Ive spent some time researching the website reading about different breeders and so on. 

Im looking for a female shepherd puppy for mainly family companion, medium drive but highly trainable. I do plan to do some recreational agility and maybe some schutzhund training. 

Id really like a red/black saddle shepherd but health is most important

budget 1,000-2000 and im hoping to find one this spring

I think I have my search narrowed down to 4 breeders, let me know what you guys think!

Haus Morrison Shepherds Haus Morrisson German Shepherds
I have a friend that has a Male from Rik/Penny great dog, high drive and crazy though! Breeding dogs are OFA Hips/Elbows and DM neg. I think they also test eyes and thyroid. Pups are mainly sable or mostly black though
They are also local to me

Sander Haus Shepherds Haus Morrisson German Shepherds
I have emailed them, they are planning a breeding for Feb but she said she waits until its confirmed to announce price and so on. Sire is OFA a2 sire Daesha is only prelim normal and im not sure on DM.

Im really interested in this breeders puppies

Blue Ridge Shepherds Blue Ridge Lane German Shepherds - Home
I love there dogs however the pups are 2,200-2500 and when I asked about OFA this is what I got back "Fanto sire of these upcoming litters is Internationally hip & elbow certified through the FCI with x rays available. All of our import dogs have pedigrees that have good or better hips through 5 generations." not really sure what that means...

And Finally Von den Blauen Bergen http://www.gsdbb.com/
Im still anxiously waiting to hear back from them


Thank you for taking the time to read my post, please feel free to recommend a breeder or leave your thoughts on the ones mentioned above!


----------



## huntergreen (Jun 28, 2012)

i am not familiar with breeders in general, but it sounds like you know the "type" of gsd you want. if it were me i would just talk to breeders and see if they can match your needs/wants then choose the breeder. you may want to consider expanding your search to be sure you get exactly want you want.


----------



## alldwepak (Feb 4, 2013)

hi, 

greetings, the first 3 breeders you mentioned are good, however its depends on your area of preference.

Why?
here you go....

he first 2 breeders you mentioned are good, seem to have a good reputation and certifications, however going by the looks, they are more of a typical working dog type breeder, they would excel in the sporting ring..

the 3rd breeder Blue Ridge.
seems to be very reputable, 
1. because of the lineage(pedigree)
2. Fantos' dad Omen Radhaus is an internationally acclaimed dog, 
3. when the breeder mentioned that Omens HIPs are FCI certified, what he meant was FCI is the international kennel club association, and their certification is valid across the globe, because some associations give their own certification which may or may not be valid in your country.
4. its not just the sire Fantos hips but hips of 5 generations can be checked with xray evidence.
5. they would be best in confirmation ring

so i would suggest blue ridge kennels if you were looking to extensively show your dog and the first 2 if you were looking for other working sports like schtzund agility etc.


----------



## DinoBlue (Apr 11, 2007)

I have a dog from Von Den Blauen Bergen. Randy is a reputable breeder of WGSL's and an all around nice guy. All his breeding dogs are titled and health tested. 

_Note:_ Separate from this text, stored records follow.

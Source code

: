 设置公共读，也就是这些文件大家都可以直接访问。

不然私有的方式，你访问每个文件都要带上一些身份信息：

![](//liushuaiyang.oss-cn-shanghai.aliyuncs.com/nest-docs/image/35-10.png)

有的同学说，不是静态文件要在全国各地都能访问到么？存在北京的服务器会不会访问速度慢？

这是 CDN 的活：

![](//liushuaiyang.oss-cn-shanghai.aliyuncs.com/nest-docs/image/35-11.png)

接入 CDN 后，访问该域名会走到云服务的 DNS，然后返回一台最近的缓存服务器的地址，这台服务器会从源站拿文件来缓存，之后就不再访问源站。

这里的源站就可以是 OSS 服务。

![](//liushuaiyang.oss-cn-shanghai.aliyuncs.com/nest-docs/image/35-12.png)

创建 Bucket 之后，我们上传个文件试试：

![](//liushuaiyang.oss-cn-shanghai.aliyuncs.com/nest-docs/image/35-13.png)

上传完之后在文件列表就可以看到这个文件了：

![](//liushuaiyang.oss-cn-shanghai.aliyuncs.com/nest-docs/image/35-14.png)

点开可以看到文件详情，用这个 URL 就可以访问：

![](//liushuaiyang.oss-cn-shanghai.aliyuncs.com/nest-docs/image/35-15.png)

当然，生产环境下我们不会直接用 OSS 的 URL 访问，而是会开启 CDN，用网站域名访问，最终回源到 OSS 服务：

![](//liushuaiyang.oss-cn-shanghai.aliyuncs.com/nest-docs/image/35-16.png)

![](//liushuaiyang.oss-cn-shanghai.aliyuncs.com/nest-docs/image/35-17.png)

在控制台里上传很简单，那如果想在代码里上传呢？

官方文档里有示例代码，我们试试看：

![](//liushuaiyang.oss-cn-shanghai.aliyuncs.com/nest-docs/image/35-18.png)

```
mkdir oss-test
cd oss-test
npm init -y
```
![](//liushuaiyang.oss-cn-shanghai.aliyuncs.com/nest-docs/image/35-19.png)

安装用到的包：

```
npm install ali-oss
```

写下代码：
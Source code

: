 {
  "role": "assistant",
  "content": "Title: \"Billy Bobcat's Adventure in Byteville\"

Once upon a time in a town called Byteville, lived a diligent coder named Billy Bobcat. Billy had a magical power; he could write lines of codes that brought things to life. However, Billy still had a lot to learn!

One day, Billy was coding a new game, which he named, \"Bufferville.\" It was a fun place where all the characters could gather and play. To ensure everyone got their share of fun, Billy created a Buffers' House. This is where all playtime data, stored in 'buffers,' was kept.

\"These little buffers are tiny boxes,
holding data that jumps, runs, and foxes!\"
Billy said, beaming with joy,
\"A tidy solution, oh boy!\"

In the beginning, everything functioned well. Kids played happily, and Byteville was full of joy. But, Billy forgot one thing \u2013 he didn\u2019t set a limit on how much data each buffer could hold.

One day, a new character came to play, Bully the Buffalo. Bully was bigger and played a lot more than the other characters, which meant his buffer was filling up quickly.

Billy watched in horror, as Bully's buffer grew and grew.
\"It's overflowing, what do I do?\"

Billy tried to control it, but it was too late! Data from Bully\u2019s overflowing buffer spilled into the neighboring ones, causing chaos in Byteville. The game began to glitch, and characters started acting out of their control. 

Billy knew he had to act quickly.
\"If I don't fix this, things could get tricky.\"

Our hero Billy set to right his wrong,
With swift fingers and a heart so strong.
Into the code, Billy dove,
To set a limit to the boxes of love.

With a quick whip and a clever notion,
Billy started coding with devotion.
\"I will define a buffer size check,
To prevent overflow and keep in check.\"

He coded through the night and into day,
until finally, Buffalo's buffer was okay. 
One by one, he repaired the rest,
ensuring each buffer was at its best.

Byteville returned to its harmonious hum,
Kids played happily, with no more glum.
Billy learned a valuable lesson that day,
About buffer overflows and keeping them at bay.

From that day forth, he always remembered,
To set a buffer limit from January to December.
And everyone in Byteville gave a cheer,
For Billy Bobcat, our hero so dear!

Here is a little info for you about what to look for in a good breeder.

(German Shepherd Breeders, by Wildhaus Kennels)


----------



## mcullins91101 (Jan 2, 2015)

Oops I realized I gave the wrong link for sander haus shepherds AKC registered German shepherd puppies Virginia


----------



## mcullins91101 (Jan 2, 2015)

DinoBlue said:


> I have a dog from Von Den Blauen Bergen. Randy is a reputable breeder of WGSL's and an all around nice guy. All his breeding dogs are titled and health tested.
> 
> Here is a little info for you about what to look for in a good breeder.
> 
> (German Shepherd Breeders, by Wildhaus Kennels)


Glad to hear it! Thanks for the link, some great info there! Ill be in contact with Randy!


----------



## mcullins91101 (Jan 2, 2015)

alldwepak said:


> hi,
> 
> greetings, the first 3 breeders you mentioned are good, however its depends on your area of preference.
> 
> ...


Thanks for your input! I love the look of their shepherds but at that price I want to make sure hips and elbows are certified and they are DM Neg. I dont plan to show my dog at all, any agility/schutzhund work would be for fun and to keep my pup happy and busy.


----------



## Remo (Sep 8, 2004)

When my beloved Remo passed away, Randy of Von den Bleuen Bergen offered to give me a pup. Our rescue has helped him place a couple of retired/returned bitches. He is a really nice guy!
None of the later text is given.